Tony Kushner, from the essay On Pretentiousness, in Thinking About the Longstanding Problems of Virtue and Happiness: Essays, A Play, Two Poems and A Prayer, pp. 61-62
A picture without composition slights its most precious chance for beauty. . . . there may in its absence be life, incontestably, as “the newcomes” has life, as “Le Trois Mousquetaires,” as Tolstoi’s “Peace and War,” have it; but what do such large loose baggy monsters, with their queer elements of the accidental and the arbitrary, artistically mean?
Henry James, Preface to the New York edition of The Tragic Muse (1908)
First movement: What I like in a novel
What I like in a novel… is everything.
Henry James and I have a long-standing quarrel, ever since my eighth-grade English teacher told me that I wrote like him. (My love affair with the subordinate clause began around age 12, and shows no signs of abating.) And he had at one of my favorite novels here, in the name of some theory of literary order and decency.
Kushner’s view of the matter immediately resonated with me: fiction should feel larger than life, and one should stuff into it more than can reasonably fit. The most masterful cooks know that disparate ingredients can work together, if they spend enough time in each other’s company. Hence my own culinary notion of the “cookpot,” the container within which one tosses the disparate prompts or ingredients. Then there’s the behind-the-scenes exploration, interviewing the characters, who immediately sprout siblings, parents, romantic interests, old school-friends, obsessions and hobbies, family history, and so forth. Necromancer and Barbarian began with a cast of two, and ended up with a nominal cast (by appearance or by significant mention) of thirty or so.
Then there are the research files, which grow out of the prompts. It really helps to begin from obsessions, because then research feels like entertainment rather than grim duty. How it all comes together, that’s another question. When I began the work for Necromancer and Barbarian, I had no idea of how Chernobyl and the Iron Age bog bodies were going to fit into the same fiction. The connection grew quite naturally, in the course of the interviews.
All that rich detail doesn’t have to appear on stage; the character interviews and the research files are a place to download all of it, so that everyone just walks onto stage assuming it. Nothing in the background is mentioned unless it comes up in conversation. I’m surprised at the number of things about which I was silent in the story, but which the beta readers have been picking up. This is the way that playwrights and actors prepare: 99% of the work is below the surface and behind the scenes, and it makes the characters solid and real: all of their actions (which is to say, the plot) grow out of a fully formed personality with a history and a living presence.

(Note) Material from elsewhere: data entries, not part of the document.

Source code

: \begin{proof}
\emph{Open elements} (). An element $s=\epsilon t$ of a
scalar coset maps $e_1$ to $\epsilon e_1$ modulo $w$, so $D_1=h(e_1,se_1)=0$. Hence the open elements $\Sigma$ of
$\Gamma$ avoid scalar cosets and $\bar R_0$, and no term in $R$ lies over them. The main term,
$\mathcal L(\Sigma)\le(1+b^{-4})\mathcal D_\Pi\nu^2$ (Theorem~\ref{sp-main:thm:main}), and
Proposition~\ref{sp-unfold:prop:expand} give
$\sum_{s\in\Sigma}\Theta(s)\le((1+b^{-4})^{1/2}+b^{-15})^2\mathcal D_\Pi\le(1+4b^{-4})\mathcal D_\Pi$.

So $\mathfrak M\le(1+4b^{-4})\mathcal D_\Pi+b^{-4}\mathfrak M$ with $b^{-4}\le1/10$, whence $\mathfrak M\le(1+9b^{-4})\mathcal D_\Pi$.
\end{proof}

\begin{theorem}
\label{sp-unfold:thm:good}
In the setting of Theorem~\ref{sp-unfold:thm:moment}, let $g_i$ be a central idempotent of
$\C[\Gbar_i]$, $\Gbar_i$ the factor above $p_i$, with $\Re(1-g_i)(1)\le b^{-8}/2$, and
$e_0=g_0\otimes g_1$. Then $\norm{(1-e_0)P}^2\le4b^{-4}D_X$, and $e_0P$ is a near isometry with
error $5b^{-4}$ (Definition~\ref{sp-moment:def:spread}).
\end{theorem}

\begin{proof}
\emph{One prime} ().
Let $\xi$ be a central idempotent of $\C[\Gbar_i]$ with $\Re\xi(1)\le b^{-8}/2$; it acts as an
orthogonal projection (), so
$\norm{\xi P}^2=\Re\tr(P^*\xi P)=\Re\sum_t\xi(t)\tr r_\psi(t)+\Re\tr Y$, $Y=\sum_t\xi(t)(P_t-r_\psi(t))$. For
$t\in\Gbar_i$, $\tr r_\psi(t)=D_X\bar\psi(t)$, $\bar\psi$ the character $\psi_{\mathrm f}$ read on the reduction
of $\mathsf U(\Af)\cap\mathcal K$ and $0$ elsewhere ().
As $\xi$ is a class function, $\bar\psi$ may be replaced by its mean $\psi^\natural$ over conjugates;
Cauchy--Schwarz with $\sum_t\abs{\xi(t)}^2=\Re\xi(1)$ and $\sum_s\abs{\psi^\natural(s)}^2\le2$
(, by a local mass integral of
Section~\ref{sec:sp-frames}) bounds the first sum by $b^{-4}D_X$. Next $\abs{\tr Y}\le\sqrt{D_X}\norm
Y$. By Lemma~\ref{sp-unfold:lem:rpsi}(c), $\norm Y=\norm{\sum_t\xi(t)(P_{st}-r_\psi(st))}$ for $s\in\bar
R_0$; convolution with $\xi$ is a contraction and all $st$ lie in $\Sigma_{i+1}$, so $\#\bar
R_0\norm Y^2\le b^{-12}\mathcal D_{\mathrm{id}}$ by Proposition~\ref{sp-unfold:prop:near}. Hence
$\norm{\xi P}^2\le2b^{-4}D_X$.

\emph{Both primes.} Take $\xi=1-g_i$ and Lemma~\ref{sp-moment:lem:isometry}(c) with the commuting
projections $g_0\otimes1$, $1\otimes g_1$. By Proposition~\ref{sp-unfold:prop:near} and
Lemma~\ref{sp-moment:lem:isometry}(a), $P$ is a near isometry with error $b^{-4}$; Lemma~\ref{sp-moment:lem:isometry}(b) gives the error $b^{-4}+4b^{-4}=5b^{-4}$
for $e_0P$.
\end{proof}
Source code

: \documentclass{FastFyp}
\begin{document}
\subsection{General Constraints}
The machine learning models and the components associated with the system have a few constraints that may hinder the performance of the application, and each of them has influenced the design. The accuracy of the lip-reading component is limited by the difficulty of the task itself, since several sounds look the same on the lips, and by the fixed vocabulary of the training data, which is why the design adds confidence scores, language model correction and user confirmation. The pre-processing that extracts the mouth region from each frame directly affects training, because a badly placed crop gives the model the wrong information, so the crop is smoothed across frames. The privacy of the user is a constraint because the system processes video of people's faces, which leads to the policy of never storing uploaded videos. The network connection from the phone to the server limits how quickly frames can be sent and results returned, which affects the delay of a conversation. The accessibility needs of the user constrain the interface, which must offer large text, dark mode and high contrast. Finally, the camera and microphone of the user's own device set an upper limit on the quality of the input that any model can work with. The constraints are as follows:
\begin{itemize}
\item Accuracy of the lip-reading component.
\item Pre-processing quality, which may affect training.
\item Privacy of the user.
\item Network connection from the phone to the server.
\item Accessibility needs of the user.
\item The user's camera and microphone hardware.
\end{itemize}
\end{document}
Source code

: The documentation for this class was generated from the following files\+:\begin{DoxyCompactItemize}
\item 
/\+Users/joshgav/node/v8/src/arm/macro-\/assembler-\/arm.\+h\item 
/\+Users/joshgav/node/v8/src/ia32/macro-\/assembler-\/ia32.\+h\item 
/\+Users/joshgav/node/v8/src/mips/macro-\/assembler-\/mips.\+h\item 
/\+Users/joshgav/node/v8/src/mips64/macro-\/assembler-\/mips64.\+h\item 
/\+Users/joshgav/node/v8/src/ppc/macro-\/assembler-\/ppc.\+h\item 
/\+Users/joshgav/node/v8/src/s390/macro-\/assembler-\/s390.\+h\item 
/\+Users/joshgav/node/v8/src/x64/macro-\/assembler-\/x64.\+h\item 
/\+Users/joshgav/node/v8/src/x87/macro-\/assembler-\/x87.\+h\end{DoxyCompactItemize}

Second movement: This summer’s writing dare
This summer, I’m going to take up the challenge of writing a novel using only the character interview and a rough plot skeleton. Right now, I’m going to start throwing things into the cookpot.
And I’m going to do it in public.
Look for the lasagna recipe in coming posts.
Third movement: My own Loose Baggy Monster
For the next few months in Six Sentence Sunday, I’m going to be posting excerpts from my 2009 NaNo novel, The Reincarnations of Miss Anne, which is a true work-in-progress. It has six viewpoint characters, spans 150 years, and takes on American slavery, the eugenics movement, scientific racism, the study of ‘inferior races’ in Nazi-occupied Poland, scientific fraud in the social sciences, contemporary American attitudes toward work, female middle management since the Bronze Age, and the overall probability of Utopia. It’s a true Loose Baggy Monster, which scares me because it wants to be finished and has a certain terrifying authority, only some of it second-hand from its historical sources. It also has a deep subterranean connection to the universe of The Shape-shifter’s Tale, though large tracts of it read as historical fiction in the classic tradition.
Except for the stone angel that flies, and the interludes in Utopia, and the time-slips. But that sort of thing is business as usual in my fictional universe. Fantasy is one way to cope with the horrors of real history, a magical mirror in which we may view the basilisk or Medusa, or the pinhole through which we may project the solar eclipse without staring into the blinding fire of the corona.